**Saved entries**
****

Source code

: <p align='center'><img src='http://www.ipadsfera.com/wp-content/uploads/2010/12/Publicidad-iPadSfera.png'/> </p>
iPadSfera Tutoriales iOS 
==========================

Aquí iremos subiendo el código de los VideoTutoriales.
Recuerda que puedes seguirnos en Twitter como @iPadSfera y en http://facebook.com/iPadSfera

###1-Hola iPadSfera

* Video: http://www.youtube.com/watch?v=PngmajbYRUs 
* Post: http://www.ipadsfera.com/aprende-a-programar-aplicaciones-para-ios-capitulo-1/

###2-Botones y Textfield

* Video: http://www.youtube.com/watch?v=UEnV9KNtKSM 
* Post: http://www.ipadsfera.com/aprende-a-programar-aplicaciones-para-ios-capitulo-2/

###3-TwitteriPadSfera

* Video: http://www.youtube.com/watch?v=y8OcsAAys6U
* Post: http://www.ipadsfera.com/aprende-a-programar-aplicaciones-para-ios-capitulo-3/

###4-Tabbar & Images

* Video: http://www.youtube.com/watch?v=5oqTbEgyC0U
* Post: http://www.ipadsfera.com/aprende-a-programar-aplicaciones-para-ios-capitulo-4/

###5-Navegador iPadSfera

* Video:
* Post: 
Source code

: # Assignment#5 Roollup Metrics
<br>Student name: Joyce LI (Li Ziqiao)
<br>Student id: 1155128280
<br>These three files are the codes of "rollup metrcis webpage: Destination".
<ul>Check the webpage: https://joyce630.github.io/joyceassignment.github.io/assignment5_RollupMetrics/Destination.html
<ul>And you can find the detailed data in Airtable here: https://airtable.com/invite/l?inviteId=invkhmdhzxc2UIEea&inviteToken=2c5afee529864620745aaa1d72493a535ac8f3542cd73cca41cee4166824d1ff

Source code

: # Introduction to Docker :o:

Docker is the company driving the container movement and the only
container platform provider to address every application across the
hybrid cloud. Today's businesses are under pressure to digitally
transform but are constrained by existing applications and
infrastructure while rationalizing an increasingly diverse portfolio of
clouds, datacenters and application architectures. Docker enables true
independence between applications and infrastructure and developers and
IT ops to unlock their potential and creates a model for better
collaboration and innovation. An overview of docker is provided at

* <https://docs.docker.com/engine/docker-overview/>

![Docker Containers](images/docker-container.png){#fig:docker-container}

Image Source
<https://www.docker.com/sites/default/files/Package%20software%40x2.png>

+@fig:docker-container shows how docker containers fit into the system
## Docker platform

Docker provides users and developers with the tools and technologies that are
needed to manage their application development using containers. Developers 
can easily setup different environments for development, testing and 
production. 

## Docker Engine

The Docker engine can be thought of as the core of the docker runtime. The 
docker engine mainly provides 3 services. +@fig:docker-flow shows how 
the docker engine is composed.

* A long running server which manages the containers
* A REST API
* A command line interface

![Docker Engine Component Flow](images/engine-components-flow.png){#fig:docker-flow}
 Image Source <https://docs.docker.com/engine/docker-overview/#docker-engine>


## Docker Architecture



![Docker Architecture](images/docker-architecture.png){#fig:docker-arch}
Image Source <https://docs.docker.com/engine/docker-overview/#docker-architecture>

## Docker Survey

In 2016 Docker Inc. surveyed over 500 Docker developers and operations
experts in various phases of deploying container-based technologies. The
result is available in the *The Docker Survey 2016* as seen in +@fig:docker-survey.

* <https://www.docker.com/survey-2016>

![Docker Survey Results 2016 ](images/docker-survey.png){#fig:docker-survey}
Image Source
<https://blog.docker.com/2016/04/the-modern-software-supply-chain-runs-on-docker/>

****

**The task**
Give again, exactly, every line from the one holding "## Docker Architecture" to the last line of the data.

**Result below**
## Docker Architecture



![Docker Architecture](images/docker-architecture.png){#fig:docker-arch}
Image Source <https://docs.docker.com/engine/docker-overview/#docker-architecture>

## Docker Survey

In 2016 Docker Inc. surveyed over 500 Docker developers and operations
experts in various phases of deploying container-based technologies. The
result is available in the *The Docker Survey 2016* as seen in +@fig:docker-survey.

* <https://www.docker.com/survey-2016>

![Docker Survey Results 2016 ](images/docker-survey.png){#fig:docker-survey}
Image Source
<https://blog.docker.com/2016/04/the-modern-software-supply-chain-runs-on-docker/>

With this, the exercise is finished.